Try it: The word "contain" marks the lines to keep; find each one in the data and copy it.

Data section:
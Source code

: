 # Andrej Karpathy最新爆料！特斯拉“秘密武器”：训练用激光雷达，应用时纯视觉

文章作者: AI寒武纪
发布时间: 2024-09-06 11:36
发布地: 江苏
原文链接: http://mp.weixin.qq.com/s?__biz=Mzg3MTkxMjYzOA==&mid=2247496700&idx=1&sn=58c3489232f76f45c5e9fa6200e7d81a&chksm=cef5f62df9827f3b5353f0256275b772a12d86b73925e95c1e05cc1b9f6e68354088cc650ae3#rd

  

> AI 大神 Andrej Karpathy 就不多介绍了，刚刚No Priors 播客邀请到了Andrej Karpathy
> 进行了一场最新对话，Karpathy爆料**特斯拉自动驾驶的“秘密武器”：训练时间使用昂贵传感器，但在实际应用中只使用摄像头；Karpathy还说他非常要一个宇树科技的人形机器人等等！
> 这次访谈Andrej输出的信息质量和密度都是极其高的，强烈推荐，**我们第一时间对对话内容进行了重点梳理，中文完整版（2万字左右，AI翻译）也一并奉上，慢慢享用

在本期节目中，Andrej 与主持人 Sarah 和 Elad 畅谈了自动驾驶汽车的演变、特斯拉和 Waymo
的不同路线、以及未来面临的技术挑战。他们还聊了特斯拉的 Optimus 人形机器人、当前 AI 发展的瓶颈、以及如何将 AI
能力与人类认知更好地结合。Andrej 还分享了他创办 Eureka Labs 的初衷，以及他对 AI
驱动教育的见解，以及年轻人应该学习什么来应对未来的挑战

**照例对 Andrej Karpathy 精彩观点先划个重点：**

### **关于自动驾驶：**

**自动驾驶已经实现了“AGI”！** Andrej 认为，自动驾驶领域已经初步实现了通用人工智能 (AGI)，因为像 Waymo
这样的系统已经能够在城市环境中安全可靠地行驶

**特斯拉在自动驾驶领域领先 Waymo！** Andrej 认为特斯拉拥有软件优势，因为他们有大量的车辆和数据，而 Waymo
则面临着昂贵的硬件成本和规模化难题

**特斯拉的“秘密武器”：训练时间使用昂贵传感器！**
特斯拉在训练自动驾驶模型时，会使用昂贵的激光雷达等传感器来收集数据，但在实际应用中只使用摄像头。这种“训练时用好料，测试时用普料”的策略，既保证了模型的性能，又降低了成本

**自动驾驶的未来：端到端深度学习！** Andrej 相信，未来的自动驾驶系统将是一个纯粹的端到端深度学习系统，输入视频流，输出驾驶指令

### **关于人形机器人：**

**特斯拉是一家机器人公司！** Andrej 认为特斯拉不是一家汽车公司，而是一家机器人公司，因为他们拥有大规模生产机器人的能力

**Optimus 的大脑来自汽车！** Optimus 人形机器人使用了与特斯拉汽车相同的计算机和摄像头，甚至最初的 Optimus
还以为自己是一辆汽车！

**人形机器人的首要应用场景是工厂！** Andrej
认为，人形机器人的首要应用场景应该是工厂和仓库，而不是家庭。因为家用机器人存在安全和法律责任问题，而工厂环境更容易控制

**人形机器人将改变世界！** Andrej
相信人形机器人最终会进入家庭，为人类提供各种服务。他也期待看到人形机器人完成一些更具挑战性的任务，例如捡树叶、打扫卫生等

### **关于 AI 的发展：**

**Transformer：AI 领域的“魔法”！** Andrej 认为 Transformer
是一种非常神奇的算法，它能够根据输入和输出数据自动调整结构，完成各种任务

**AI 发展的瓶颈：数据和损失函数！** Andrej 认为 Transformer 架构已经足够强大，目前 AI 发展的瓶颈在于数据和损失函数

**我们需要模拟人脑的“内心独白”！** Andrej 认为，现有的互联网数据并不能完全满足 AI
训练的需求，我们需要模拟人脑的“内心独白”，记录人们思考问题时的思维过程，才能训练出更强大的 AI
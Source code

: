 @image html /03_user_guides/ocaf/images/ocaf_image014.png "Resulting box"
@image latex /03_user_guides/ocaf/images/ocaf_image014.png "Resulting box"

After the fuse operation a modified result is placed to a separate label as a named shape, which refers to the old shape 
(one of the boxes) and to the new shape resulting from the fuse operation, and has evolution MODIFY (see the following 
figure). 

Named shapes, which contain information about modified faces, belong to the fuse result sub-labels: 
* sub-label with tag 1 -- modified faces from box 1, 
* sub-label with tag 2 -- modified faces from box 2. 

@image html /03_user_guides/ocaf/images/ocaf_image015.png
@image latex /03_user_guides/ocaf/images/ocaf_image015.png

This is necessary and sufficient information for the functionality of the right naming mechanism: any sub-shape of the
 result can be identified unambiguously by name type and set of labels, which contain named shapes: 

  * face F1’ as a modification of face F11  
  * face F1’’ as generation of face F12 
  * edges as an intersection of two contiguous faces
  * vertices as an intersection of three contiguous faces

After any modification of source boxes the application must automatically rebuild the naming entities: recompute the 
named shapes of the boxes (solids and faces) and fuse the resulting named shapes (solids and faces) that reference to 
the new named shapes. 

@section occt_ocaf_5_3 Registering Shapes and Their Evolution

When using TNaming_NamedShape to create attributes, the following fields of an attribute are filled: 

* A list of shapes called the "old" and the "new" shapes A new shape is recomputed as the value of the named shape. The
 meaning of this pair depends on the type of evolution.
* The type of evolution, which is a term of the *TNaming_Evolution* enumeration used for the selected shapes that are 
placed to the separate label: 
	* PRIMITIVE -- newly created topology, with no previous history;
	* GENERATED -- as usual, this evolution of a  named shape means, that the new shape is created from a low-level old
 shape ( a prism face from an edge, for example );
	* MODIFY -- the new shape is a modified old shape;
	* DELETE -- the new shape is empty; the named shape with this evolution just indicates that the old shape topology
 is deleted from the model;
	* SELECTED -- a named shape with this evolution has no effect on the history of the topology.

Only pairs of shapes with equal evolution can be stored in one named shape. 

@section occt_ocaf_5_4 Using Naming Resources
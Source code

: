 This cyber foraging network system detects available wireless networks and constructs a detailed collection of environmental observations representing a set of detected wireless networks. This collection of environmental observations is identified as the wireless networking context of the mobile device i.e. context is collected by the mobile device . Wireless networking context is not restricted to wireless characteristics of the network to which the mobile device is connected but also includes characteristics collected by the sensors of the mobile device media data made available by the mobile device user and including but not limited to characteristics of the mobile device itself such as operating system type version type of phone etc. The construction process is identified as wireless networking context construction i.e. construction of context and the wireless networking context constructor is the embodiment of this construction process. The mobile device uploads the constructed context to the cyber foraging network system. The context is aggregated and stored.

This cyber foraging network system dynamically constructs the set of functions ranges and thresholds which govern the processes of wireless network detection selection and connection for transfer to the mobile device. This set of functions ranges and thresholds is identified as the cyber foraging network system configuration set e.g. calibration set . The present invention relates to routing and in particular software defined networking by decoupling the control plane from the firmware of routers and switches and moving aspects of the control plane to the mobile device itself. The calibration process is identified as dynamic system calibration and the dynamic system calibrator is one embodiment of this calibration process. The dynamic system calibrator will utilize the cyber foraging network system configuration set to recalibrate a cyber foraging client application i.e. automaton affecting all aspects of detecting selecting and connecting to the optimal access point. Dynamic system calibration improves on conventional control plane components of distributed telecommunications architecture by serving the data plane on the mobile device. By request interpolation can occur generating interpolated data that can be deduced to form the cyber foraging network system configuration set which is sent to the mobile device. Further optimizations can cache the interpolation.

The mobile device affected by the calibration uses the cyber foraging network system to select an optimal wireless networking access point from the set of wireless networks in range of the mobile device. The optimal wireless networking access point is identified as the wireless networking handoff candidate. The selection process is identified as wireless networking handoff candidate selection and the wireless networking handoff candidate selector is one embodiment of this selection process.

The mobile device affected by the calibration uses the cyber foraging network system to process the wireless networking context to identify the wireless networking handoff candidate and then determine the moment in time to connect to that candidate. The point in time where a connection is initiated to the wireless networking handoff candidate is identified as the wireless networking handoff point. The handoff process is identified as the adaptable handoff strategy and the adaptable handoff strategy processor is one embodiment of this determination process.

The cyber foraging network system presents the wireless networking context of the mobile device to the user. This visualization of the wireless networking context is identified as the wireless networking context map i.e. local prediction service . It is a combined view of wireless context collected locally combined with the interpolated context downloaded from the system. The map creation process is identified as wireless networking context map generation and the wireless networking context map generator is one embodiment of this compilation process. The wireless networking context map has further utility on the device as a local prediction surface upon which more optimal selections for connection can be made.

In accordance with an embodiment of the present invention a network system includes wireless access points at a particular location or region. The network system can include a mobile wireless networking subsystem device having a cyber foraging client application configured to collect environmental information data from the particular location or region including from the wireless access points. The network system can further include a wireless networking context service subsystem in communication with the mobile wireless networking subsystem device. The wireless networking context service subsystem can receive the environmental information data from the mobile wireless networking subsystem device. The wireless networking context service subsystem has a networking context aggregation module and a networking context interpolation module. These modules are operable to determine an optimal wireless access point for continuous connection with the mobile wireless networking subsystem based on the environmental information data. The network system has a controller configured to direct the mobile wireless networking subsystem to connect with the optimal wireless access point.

Task response:
Named shapes, which contain information about modified faces, belong to the fuse result sub-labels: 
 result can be identified unambiguously by name type and set of labels, which contain named shapes: 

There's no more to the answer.